Stored items from a collection
▼▼▼

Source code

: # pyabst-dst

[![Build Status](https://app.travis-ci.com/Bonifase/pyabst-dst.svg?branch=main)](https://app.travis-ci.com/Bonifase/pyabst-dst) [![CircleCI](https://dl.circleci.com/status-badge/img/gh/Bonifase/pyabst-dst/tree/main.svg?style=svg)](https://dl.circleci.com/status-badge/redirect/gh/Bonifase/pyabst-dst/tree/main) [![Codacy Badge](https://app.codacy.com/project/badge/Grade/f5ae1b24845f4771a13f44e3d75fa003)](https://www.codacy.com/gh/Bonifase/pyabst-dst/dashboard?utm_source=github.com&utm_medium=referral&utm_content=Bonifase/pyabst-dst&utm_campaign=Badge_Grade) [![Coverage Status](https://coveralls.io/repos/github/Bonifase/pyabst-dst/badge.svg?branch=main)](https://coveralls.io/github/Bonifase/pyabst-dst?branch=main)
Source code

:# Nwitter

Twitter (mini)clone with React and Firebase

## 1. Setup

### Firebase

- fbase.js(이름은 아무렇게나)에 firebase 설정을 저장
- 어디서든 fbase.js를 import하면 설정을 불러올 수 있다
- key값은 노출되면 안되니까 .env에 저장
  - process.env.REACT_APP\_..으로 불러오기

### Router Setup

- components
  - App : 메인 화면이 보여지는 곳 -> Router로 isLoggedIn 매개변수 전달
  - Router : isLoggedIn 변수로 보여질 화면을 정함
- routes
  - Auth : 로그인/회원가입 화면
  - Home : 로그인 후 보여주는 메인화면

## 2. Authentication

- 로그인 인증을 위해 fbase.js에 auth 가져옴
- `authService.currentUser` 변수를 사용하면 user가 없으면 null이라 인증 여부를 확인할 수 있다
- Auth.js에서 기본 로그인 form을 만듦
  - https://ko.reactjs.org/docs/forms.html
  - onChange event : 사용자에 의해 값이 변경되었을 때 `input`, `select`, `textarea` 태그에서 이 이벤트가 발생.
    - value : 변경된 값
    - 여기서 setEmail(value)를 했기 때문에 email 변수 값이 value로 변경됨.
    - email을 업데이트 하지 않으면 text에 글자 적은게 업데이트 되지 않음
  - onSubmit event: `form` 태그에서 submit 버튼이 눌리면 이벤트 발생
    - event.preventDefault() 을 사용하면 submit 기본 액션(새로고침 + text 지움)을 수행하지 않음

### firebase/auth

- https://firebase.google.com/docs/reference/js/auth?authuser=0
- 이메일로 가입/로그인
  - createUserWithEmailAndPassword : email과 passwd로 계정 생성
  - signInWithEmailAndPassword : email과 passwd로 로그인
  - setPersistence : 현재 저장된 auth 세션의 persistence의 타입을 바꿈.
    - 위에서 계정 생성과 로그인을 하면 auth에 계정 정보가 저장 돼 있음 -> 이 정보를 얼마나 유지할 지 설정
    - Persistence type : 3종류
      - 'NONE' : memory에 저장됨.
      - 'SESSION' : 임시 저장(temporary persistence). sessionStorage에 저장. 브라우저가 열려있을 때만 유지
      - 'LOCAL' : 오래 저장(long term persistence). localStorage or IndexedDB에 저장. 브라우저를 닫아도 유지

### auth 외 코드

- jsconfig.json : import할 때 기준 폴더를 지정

▲▲▲

YOUR GOAL: Repeat the data exactly. Omit nothing.

ANSWER BOX:
Source code

: # pyabst-dst

[![Build Status](https://app.travis-ci.com/Bonifase/pyabst-dst.svg?branch=main)](https://app.travis-ci.com/Bonifase/pyabst-dst) [![CircleCI](https://dl.circleci.com/status-badge/img/gh/Bonifase/pyabst-dst/tree/main.svg?style=svg)](https://dl.circleci.com/status-badge/redirect/gh/Bonifase/pyabst-dst/tree/main) [![Codacy Badge](https://app.codacy.com/project/badge/Grade/f5ae1b24845f4771a13f44e3d75fa003)](https://www.codacy.com/gh/Bonifase/pyabst-dst/dashboard?utm_source=github.com&utm_medium=referral&utm_content=Bonifase/pyabst-dst&utm_campaign=Badge_Grade) [![Coverage Status](https://coveralls.io/repos/github/Bonifase/pyabst-dst/badge.svg?branch=main)](https://coveralls.io/github/Bonifase/pyabst-dst?branch=main)
Source code

:# Nwitter

Twitter (mini)clone with React and Firebase

## 1. Setup

### Firebase

- fbase.js(이름은 아무렇게나)에 firebase 설정을 저장
- 어디서든 fbase.js를 import하면 설정을 불러올 수 있다
- key값은 노출되면 안되니까 .env에 저장
  - process.env.REACT_APP\_..으로 불러오기

### Router Setup

- components
  - App : 메인 화면이 보여지는 곳 -> Router로 isLoggedIn 매개변수 전달
  - Router : isLoggedIn 변수로 보여질 화면을 정함
- routes
  - Auth : 로그인/회원가입 화면
  - Home : 로그인 후 보여주는 메인화면

## 2. Authentication

- 로그인 인증을 위해 fbase.js에 auth 가져옴
- `authService.currentUser` 변수를 사용하면 user가 없으면 null이라 인증 여부를 확인할 수 있다
- Auth.js에서 기본 로그인 form을 만듦
  - https://ko.reactjs.org/docs/forms.html
  - onChange event : 사용자에 의해 값이 변경되었을 때 `input`, `select`, `textarea` 태그에서 이 이벤트가 발생.
    - value : 변경된 값
    - 여기서 setEmail(value)를 했기 때문에 email 변수 값이 value로 변경됨.
    - email을 업데이트 하지 않으면 text에 글자 적은게 업데이트 되지 않음
  - onSubmit event: `form` 태그에서 submit 버튼이 눌리면 이벤트 발생
    - event.preventDefault() 을 사용하면 submit 기본 액션(새로고침 + text 지움)을 수행하지 않음

### firebase/auth

- https://firebase.google.com/docs/reference/js/auth?authuser=0
- 이메일로 가입/로그인
  - createUserWithEmailAndPassword : email과 passwd로 계정 생성
  - signInWithEmailAndPassword : email과 passwd로 로그인
  - setPersistence : 현재 저장된 auth 세션의 persistence의 타입을 바꿈.
    - 위에서 계정 생성과 로그인을 하면 auth에 계정 정보가 저장 돼 있음 -> 이 정보를 얼마나 유지할 지 설정
    - Persistence type : 3종류
      - 'NONE' : memory에 저장됨.
      - 'SESSION' : 임시 저장(temporary persistence). sessionStorage에 저장. 브라우저가 열려있을 때만 유지
      - 'LOCAL' : 오래 저장(long term persistence). localStorage or IndexedDB에 저장. 브라우저를 닫아도 유지

### auth 외 코드

- jsconfig.json : import할 때 기준 폴더를 지정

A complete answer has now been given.